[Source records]

:::

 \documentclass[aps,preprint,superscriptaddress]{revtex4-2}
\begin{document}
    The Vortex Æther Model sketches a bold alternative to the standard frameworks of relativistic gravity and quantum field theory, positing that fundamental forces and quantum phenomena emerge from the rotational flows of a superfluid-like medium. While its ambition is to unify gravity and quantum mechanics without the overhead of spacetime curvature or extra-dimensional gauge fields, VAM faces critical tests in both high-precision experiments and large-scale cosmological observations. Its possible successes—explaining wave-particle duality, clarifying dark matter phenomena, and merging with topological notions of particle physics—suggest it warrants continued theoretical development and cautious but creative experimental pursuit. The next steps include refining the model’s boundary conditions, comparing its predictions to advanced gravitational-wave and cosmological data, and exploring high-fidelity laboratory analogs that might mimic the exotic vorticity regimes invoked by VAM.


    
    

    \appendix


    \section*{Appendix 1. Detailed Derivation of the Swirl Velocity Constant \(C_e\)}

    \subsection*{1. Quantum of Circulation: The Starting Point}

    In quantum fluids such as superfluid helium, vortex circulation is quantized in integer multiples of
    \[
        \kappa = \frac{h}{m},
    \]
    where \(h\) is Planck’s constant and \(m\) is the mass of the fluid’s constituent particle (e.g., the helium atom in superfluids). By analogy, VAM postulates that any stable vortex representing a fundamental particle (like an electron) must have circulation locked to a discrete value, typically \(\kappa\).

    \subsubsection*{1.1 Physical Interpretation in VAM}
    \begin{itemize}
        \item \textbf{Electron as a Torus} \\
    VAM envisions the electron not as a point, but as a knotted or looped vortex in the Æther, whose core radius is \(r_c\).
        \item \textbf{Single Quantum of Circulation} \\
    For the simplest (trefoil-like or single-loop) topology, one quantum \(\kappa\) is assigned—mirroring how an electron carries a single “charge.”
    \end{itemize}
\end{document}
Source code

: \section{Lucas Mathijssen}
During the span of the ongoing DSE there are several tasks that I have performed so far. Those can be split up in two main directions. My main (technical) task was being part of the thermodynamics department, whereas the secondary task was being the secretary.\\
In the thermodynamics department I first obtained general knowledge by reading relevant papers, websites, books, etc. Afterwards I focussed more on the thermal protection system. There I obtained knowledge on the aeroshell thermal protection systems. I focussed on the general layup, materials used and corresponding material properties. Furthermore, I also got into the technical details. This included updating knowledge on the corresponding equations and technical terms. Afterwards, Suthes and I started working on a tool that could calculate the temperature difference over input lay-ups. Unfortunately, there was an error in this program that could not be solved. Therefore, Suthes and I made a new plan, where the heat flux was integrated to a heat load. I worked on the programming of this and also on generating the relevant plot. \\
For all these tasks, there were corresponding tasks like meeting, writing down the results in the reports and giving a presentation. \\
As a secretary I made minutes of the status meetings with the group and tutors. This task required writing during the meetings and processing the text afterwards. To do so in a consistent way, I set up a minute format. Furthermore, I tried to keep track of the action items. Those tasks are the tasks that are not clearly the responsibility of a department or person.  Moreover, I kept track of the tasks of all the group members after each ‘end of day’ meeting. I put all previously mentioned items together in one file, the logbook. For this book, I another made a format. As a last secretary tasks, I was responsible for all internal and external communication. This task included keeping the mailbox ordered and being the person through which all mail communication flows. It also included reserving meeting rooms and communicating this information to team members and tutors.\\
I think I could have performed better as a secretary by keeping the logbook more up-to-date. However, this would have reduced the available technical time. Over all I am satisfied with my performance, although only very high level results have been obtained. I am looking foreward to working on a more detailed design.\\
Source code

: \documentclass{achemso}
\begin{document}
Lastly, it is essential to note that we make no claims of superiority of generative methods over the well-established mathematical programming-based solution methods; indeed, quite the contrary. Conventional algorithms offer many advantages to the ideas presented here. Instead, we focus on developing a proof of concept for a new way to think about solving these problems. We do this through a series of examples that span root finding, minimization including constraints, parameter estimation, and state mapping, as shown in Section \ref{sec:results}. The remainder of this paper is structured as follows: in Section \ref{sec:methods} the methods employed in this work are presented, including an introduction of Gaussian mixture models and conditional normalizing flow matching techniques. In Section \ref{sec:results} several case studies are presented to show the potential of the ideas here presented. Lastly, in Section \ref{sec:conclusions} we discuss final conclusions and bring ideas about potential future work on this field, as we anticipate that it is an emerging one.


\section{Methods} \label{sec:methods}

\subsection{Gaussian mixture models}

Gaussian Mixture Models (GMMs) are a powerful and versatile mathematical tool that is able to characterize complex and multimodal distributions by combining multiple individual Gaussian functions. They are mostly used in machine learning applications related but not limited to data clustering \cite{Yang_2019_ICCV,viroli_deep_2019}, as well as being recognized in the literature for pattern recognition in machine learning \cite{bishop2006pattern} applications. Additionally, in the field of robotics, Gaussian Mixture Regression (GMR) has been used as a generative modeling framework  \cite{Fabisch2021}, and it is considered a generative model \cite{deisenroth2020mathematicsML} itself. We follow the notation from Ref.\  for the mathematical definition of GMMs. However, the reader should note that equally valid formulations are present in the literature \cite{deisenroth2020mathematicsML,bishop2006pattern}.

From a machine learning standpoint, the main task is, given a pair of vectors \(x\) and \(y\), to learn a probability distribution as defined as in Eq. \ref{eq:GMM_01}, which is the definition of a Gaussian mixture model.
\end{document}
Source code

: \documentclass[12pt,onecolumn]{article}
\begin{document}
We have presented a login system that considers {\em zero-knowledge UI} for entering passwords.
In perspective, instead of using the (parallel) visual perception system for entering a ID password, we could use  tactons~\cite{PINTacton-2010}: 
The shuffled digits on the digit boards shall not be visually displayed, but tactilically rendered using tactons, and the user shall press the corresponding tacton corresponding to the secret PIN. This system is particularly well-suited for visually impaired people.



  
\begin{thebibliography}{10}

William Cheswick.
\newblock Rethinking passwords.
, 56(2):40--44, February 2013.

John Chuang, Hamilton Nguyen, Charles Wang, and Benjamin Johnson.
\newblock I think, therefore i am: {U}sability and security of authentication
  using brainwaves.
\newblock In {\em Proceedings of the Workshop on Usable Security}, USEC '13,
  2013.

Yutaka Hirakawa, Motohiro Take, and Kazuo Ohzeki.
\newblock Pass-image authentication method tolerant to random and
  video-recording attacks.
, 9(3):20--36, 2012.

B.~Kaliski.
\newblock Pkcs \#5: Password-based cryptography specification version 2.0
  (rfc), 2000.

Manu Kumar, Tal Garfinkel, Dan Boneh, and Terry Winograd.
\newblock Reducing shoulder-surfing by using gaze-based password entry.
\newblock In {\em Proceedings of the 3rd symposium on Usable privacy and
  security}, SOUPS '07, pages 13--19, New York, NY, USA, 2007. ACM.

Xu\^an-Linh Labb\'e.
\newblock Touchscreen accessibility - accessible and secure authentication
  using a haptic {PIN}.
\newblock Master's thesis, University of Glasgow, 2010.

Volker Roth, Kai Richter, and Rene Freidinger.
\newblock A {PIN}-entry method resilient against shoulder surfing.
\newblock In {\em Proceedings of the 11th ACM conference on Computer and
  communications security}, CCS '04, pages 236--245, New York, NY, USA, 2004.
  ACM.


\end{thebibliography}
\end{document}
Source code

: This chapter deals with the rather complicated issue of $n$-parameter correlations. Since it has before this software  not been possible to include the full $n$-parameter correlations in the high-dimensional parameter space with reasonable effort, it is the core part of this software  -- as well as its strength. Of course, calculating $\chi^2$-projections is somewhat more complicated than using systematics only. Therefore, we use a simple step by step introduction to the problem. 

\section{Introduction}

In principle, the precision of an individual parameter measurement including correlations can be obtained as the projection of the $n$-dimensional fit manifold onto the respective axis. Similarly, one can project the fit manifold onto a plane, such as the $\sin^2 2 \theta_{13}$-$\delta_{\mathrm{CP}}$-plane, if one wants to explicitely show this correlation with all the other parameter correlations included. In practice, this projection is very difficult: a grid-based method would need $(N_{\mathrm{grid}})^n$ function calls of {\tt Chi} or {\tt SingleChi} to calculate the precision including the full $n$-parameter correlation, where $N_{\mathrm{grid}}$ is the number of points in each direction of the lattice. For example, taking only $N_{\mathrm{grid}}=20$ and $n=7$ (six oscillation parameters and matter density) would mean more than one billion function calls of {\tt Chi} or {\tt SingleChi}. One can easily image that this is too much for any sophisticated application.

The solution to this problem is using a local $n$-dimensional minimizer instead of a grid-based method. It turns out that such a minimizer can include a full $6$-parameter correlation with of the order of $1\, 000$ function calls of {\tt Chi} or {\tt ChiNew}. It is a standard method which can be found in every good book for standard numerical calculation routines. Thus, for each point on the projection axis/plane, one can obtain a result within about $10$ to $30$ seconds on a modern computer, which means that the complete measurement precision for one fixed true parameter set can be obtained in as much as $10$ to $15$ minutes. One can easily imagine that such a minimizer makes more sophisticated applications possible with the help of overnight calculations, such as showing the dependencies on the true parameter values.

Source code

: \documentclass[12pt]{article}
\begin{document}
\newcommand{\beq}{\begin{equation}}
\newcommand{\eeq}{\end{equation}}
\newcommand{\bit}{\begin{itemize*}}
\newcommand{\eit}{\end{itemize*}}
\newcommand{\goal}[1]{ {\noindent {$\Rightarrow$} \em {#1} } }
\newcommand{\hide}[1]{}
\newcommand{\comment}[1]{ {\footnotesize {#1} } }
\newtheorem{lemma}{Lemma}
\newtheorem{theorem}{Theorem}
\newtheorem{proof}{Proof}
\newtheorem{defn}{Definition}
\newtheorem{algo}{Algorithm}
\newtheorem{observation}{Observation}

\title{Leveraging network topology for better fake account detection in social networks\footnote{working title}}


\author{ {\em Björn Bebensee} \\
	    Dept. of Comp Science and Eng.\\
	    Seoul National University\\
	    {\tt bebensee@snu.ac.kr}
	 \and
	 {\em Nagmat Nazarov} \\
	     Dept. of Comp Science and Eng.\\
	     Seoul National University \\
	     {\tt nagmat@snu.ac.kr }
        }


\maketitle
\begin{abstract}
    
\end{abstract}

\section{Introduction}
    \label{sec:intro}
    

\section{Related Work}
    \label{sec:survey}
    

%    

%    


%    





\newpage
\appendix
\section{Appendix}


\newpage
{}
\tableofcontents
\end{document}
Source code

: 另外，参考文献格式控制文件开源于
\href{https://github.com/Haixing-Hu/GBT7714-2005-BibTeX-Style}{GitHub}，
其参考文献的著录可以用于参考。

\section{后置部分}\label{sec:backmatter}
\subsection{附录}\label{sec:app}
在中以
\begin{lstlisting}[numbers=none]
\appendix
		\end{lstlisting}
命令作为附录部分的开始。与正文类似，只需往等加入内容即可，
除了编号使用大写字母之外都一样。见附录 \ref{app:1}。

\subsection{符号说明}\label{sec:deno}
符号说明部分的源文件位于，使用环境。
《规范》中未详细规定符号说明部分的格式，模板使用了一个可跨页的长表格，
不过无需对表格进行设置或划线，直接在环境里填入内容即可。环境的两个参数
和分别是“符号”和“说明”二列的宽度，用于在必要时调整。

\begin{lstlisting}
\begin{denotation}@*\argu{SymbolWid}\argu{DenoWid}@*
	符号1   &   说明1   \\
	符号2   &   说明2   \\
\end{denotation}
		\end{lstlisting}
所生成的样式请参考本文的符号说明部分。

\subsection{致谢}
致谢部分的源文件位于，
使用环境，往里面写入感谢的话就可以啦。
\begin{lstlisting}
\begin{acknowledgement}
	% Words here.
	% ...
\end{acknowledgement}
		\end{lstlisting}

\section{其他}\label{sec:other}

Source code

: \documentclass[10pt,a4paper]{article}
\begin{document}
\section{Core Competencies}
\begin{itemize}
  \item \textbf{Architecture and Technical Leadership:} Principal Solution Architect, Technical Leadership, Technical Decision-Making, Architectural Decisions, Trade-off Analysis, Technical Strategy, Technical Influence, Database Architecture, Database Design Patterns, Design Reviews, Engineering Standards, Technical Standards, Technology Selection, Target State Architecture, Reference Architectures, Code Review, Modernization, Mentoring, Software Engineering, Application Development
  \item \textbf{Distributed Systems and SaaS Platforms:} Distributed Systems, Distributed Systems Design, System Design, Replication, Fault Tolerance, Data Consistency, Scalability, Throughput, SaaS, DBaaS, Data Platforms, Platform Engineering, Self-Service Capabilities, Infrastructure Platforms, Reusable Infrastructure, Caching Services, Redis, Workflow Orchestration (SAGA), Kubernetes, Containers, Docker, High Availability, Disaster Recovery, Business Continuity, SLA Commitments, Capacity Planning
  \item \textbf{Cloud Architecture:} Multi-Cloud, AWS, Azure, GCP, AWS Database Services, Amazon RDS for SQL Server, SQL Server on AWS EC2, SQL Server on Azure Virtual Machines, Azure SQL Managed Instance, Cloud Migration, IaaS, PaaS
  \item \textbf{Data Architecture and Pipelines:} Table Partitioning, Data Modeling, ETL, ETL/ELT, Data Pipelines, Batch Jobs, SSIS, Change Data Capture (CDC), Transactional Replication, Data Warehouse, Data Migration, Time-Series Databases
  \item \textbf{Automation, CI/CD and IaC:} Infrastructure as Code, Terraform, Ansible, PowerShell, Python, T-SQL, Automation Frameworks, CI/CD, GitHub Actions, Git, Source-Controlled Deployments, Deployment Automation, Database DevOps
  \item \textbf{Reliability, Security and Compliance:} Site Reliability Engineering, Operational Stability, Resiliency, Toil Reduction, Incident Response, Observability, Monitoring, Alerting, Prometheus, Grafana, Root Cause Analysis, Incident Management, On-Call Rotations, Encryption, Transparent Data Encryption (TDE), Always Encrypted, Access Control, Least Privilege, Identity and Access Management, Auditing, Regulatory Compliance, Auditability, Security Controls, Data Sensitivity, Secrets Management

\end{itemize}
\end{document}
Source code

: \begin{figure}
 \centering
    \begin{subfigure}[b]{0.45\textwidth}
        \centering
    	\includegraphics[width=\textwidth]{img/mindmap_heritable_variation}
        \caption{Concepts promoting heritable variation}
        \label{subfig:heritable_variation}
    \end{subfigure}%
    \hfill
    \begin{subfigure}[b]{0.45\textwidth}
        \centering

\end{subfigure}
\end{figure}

:::

> What you are asked to do
Where does the string "York" appear in the records above? Show every line that holds it.

> Answer to this task
  security}, SOUPS '07, pages 13--19, New York, NY, USA, 2007. ACM.
  communications security}, CCS '04, pages 236--245, New York, NY, USA, 2004.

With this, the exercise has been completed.